Of course, the thing about the BMW 3 Series is that it has long since become the car that is driven by us. By you, me and everyone we know. Long gone are the dim days of the eighties, when my acne-ridden friends and I lusted after the famed E30 325i model, all while driving our knackered 1.1 Fiestas. Back then, BMWs were the height of aspirational motoring, a rare sight on the roads (in childhood West Cork at any rate) and generally driven by the type of thrusting, arrogant road-hog that your mother hoped you didn’t grow up to be.
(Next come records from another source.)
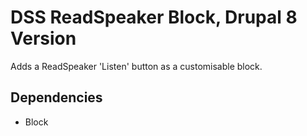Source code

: # DSS ReadSpeaker Block, Drupal 8 Version
Adds a ReadSpeaker 'Listen' button as a customisable block.

## Dependencies
* Block
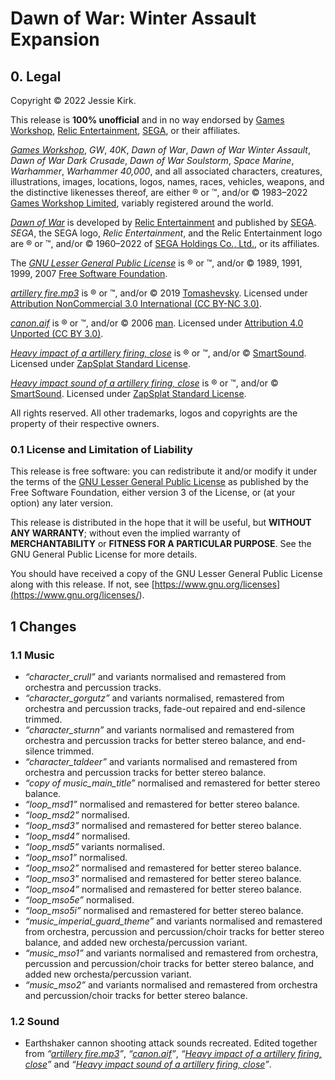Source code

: # Dawn of War: Winter Assault Expansion

## 0. Legal
Copyright © 2022 Jessie Kirk.

This release is __100% unofficial__ and in no way endorsed by [Games Workshop](<https://www.games-workshop.com/>), [Relic Entertainment](<https://www.relic.com/>), [SEGA](<https://www.sega.com/>), or their affiliates.

_[Games Workshop](<https://www.games-workshop.com/>)_, _GW_, _40K_, _Dawn of War_, _Dawn of War Winter Assault_, _Dawn of War Dark Crusade_, _Dawn of War Soulstorm_, _Space Marine_, _Warhammer_, _Warhammer 40,000_, and all associated characters, creatures, illustrations, images, locations, logos, names, races, vehicles, weapons, and the distinctive likenesses thereof, are either ® or ™, and/or © 1983–2022 [Games Workshop Limited](<https://www.games-workshop.com/>), variably registered around the world.

_[Dawn of War](<https://www.dawnofwar.com/>)_ is developed by [Relic Entertainment](<https://www.relic.com/>) and published by [SEGA](<https://www.sega.com/>). _SEGA_, the SEGA logo, _Relic Entertainment_, and the Relic Entertainment logo are ® or ™, and/or © 1960–2022 of [SEGA Holdings Co., Ltd.](<https://www.sega.com/>), or its affiliates.

The _[GNU Lesser General Public License](<https://www.gnu.org/licenses/lgpl-3.0>)_ is ® or ™, and/or © 1989, 1991, 1999, 2007 [Free Software Foundation](<https://www.fsf.org/>).

_[artillery fire.mp3](<https://freesound.org/people/Tomashevsky/sounds/476664/)>)_ is ® or ™, and/or © 2019  [Tomashevsky](<https://freesound.org/people/Tomashevsky/>). Licensed under [Attribution NonCommercial 3.0 International (CC BY-NC 3.0)](<https://creativecommons.org/licenses/by-nc/3.0/>).

_[canon.aif](<https://freesound.org/people/man/sounds/14615/>)_ is ® or ™, and/or © 2006  [man](<https://freesound.org/people/man/>). Licensed under [Attribution 4.0 Unported (CC BY 3.0)](<https://creativecommons.org/licenses/by/3.0/>).

_[Heavy impact of a artillery firing, close](<https://www.zapsplat.com/music/heavy-impact-of-a-artillery-firing-close/>)_ is ® or ™, and/or © [SmartSound](<https://www.zapsplat.com/author/smartsound/>). Licensed under [ZapSplat Standard License](<https://www.zapsplat.com/license-type/standard-license/>).

_[Heavy impact sound of a artillery firing, close](<https://www.zapsplat.com/music/heavy-impact-sound-of-a-artillery-firing-close/>)_ is ® or ™, and/or © [SmartSound](<https://www.zapsplat.com/author/smartsound/>). Licensed under [ZapSplat Standard License](<https://www.zapsplat.com/license-type/standard-license/>).

All rights reserved. All other trademarks, logos and copyrights are the property of their respective owners.

### 0.1 License and Limitation of Liability

This release is free software: you can redistribute it and/or modify it under the terms of the [GNU Lesser General Public License](<https://www.gnu.org/licenses/lgpl-3.0>) as published by the Free Software Foundation, either version 3 of the License, or (at your option) any later version.

This release is distributed in the hope that it will be useful, but __WITHOUT ANY WARRANTY__; without even the implied warranty of __MERCHANTABILITY__ or __FITNESS FOR A PARTICULAR PURPOSE__. See the GNU General Public License for more details.

You should have received a copy of the GNU Lesser General Public License along with this release. If not, see [https://www.gnu.org/licenses](<https://www.gnu.org/licenses/>).

## 1 Changes

### 1.1 Music

* _“character_crull”_ and variants normalised and remastered from orchestra and percussion tracks.
* _“character_gorgutz”_ and variants normalised, remastered from orchestra and percussion tracks, fade-out repaired and end-silence trimmed.
* _“character_sturnn”_ and variants normalised and remastered from orchestra and percussion tracks for better stereo balance, and end-silence trimmed.
* _“character_taldeer”_ and variants normalised and remastered from orchestra and percussion tracks for better stereo balance.
* _“copy of music_main_title”_ normalised and remastered for better stereo balance.
* _“loop_msd1”_ normalised and remastered for better stereo balance.
* _“loop_msd2”_ normalised.
* _“loop_msd3”_ normalised and remastered for better stereo balance.
* _“loop_msd4”_ normalised.
* _“loop_msd5”_ variants normalised.
* _“loop_mso1”_ normalised.
* _“loop_mso2”_ normalised and remastered for better stereo balance.
* _“loop_mso3”_ normalised and remastered for better stereo balance.
* _“loop_mso4”_ normalised and remastered for better stereo balance.
* _“loop_mso5e”_ normalised.
* _“loop_mso5i”_ normalised and remastered for better stereo balance.
* _“music_imperial_guard_theme”_ and variants normalised and remastered from orchestra, percussion and percussion/choir tracks for better stereo balance, and added new orchesta/percussion variant.
* _“music_mso1”_ and variants normalised and remastered from orchestra, percussion and percussion/choir tracks for better stereo balance, and added new orchesta/percussion variant.
* _“music_mso2”_ and variants normalised and remastered from orchestra and percussion/choir tracks for better stereo balance.

### 1.2 Sound

* Earthshaker cannon shooting attack sounds recreated. Edited together from _“[artillery fire.mp3](<https://freesound.org/people/Tomashevsky/sounds/476664/>)”_, _“[canon.aif](<https://freesound.org/people/man/sounds/14615/>)”_, _“[Heavy impact of a artillery firing, close](<https://www.zapsplat.com/music/heavy-impact-of-a-artillery-firing-close/>)”_ and _“[Heavy impact sound of a artillery firing, close](<https://www.zapsplat.com/music/heavy-impact-sound-of-a-artillery-firing-close/>)”_.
Since then, things have changed out of all proportion. BMWs are now commonplace sights, with more than 5,000 a year now being sold and both the 3 Series and 5 Series regular botherers of the top ten sales chart. They are no longer exclusively driven by arrogant, tail-gating pains in the neck, but by a broader range of personalities than ever before. They’re not even that expensive any more. In fact, stump up (or trade in) a 40% deposit, and your new 3 Series repayments can be as low as €200-odd, and that’s with the service inclusive package that covers all your maintenance needs for the first three years.
But the most relevant car in Ireland? Oh yes. Having finally gotten around to trying out the EfficientDynamics version of the new BMW 320d, there is no doubt in my mind that it is so. With the ED model, you get a slightly less powerful engine (163bhp though, still sufficient for an 8.1-sec 0-100kmh run) and various aerodynamic, electronic and tyre adjustments to make the car as frugal as possible.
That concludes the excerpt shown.